Index: java/io/InputStreamReader.java
===================================================================
RCS file: /cvsroot/classpath/classpath/java/io/InputStreamReader.java,v
retrieving revision 1.21
diff -u -r1.21 InputStreamReader.java
--- java/io/InputStreamReader.java	10 Mar 2005 19:35:51 -0000	1.21
+++ java/io/InputStreamReader.java	9 Apr 2005 03:38:38 -0000
@@ -38,12 +38,16 @@
 
 package java.io;
 
-import java.nio.channels.Channels;
+import java.nio.charset.UnsupportedCharsetException;
+import java.nio.charset.CharacterCodingException;
+import java.nio.charset.IllegalCharsetNameException;
+import java.nio.charset.CoderResult;
+import java.nio.charset.CodingErrorAction;
 import java.nio.charset.Charset;
 import java.nio.charset.CharsetDecoder;
-
-import gnu.java.io.EncodingManager;
-import gnu.java.io.decode.Decoder;
+import java.nio.CharBuffer;
+import java.nio.ByteBuffer;
+import gnu.java.nio.charset.EncodingHelper;
 
 /**
  * This class reads characters from a byte input stream.   The characters
@@ -86,20 +90,55 @@
  * @see BufferedReader
  * @see InputStream
  *
+ * @author Robert Schuster
  * @author Aaron M. Renn ([EMAIL PROTECTED])
  * @author Per Bothner ([EMAIL PROTECTED])
  * @date April 22, 1998.  
  */
 public class InputStreamReader extends Reader
 {
-  /*
-   * This is the byte-character decoder class that does the reading and
-   * translation of bytes from the underlying stream.
+  /**
+   * The input stream.
+   */
+  private InputStream in;
+
+  /**
+   * The charset decoder.
+   */
+  private CharsetDecoder decoder;
+
+  /**
+   * End of stream reached.
+   */
+  private boolean isDone = false;
+
+  /**
+   * Need this.
    */
-  private Reader in;
+  private float maxBytesPerChar;
 
+  /**
+   * Default buffer size
+   */
+  private static final int DEFAULT_BUFFER_CAP = 8192;
+
+  /**
+   * Buffer holding surplus loaded bytes (if any)
+   */
+  private ByteBuffer byteBuffer;
+
+  /**
+   * java.io canonical name of the encoding.
+   */
   private String encoding;
-  
+
+  /**
+   * We might decode to a 2-char UTF-16 surrogate, which won't fit in the
+   * output buffer.
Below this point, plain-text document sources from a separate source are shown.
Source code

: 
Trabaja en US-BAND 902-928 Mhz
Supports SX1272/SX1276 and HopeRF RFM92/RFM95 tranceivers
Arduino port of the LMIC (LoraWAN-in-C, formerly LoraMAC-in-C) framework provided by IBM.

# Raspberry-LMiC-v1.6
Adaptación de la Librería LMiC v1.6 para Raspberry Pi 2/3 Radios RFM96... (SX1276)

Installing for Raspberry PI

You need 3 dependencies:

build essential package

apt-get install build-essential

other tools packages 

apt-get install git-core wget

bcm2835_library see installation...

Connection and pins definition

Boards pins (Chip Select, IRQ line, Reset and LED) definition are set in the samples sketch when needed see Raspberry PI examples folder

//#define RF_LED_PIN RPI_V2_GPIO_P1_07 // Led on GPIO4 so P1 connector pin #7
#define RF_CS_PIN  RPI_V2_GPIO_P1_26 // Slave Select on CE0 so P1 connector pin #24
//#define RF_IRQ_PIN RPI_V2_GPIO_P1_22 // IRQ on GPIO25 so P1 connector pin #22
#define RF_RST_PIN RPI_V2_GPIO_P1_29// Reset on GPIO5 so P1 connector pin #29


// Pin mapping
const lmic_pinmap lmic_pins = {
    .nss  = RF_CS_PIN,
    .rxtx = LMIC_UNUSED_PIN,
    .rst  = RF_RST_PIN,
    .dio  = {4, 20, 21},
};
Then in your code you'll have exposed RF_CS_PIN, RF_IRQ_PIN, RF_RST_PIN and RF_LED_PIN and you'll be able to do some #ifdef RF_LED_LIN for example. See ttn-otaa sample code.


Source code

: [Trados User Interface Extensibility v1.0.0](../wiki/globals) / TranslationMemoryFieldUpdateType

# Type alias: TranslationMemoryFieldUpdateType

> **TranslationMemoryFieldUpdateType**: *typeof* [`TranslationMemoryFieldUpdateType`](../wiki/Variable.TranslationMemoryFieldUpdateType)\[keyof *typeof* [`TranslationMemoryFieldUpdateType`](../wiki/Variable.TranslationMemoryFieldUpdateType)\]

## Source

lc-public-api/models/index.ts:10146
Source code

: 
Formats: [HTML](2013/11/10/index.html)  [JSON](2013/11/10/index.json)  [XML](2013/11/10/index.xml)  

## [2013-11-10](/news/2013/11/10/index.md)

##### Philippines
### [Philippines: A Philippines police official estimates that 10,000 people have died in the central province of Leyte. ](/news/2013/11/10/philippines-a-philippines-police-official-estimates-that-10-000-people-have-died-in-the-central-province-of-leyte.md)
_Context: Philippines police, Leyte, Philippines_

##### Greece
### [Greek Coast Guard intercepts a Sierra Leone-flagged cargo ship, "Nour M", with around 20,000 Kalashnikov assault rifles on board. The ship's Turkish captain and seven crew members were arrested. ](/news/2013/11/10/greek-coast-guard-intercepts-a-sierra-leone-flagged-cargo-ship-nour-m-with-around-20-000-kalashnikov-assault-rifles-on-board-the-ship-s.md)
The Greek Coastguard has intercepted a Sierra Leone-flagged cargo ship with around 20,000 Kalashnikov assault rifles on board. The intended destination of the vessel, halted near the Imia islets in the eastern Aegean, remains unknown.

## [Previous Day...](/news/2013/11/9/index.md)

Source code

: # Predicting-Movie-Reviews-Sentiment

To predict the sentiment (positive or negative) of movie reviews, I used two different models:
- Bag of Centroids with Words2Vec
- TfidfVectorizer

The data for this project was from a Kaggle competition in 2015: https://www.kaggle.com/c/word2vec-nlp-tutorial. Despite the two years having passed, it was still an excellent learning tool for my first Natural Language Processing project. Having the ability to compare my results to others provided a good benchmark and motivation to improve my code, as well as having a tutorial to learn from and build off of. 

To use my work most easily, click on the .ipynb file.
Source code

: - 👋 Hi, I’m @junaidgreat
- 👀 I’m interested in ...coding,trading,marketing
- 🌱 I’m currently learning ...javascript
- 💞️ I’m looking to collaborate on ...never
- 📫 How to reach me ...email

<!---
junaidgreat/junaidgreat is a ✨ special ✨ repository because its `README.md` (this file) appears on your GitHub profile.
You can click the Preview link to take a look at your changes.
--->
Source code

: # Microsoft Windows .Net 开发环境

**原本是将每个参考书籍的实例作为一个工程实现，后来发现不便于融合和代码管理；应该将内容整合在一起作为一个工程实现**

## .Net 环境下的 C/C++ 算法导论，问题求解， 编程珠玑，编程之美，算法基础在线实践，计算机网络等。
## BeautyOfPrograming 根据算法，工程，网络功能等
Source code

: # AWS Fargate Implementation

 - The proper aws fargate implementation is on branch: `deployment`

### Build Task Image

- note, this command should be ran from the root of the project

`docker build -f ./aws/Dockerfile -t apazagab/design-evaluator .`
In this case we need to save the surrogate char.
+   */
+  private char savedSurrogate;
+  private boolean hasSavedSurrogate = false;
+
   /**
    * This method initializes a new instance of <code>InputStreamReader</code>
    * to read from the specified stream using the default encoding.
@@ -110,11 +149,38 @@
   {
     if (in == null)
       throw new NullPointerException();
-    
-    Decoder decoder =  EncodingManager.getDecoder(in);
-    encoding = decoder.getSchemeName();
-    
-    this.in = decoder;
+    this.in = in;
+    try 
+	{ 
+	  encoding = System.getProperty("file.encoding");
+	  // Don't use NIO if avoidable
+	  if(EncodingHelper.isISOLatin1(encoding))
+	    {
+	      encoding = "ISO8859_1";
+	      maxBytesPerChar = 1f;
+	      decoder = null;
+	      return;
+	    }
+	  Charset cs = EncodingHelper.getCharset(encoding);
+	  decoder = cs.newDecoder();
+	  encoding = EncodingHelper.getOldCanonical(cs.name());
+	  try {
+	      maxBytesPerChar = cs.newEncoder().maxBytesPerChar();
+	  } catch(UnsupportedOperationException _){
+	      maxBytesPerChar = 1f;
+	  } 
+	  decoder.onMalformedInput(CodingErrorAction.REPLACE);
+	  decoder.onUnmappableCharacter(CodingErrorAction.REPLACE);
+	  decoder.reset();
+	} catch(RuntimeException e) {
+	  encoding = "ISO8859_1";
+	  maxBytesPerChar = 1f;
+	  decoder = null;
+	} catch(UnsupportedEncodingException e) {
+	  encoding = "ISO8859_1";
+	  maxBytesPerChar = 1f;
+	  decoder = null;
+	}
   }
 
   /**
@@ -136,41 +202,72 @@
         || encoding_name == null)
       throw new NullPointerException();
     
-    Decoder decoder = EncodingManager.getDecoder(in, encoding_name);
-    encoding = decoder.getSchemeName();
-    
-    this.in = decoder;
-    
+    this.in = in;
+    // Don't use NIO if avoidable
+    if(EncodingHelper.isISOLatin1(encoding_name))
+      {
+	encoding = "ISO8859_1";
+	maxBytesPerChar = 1f;
+	decoder = null;
+	return;
+      }
+    try {
+      Charset cs = EncodingHelper.getCharset(encoding_name);
+      try {
+        maxBytesPerChar = cs.newEncoder().maxBytesPerChar();
+      } catch(UnsupportedOperationException _){
+	maxBytesPerChar = 1f;
+      } 
+
+      decoder = cs.newDecoder();
+      decoder.onMalformedInput(CodingErrorAction.REPLACE);
+      decoder.onUnmappableCharacter(CodingErrorAction.REPLACE);
+      decoder.reset();
+
+      // The encoding should be the old name, if such exists.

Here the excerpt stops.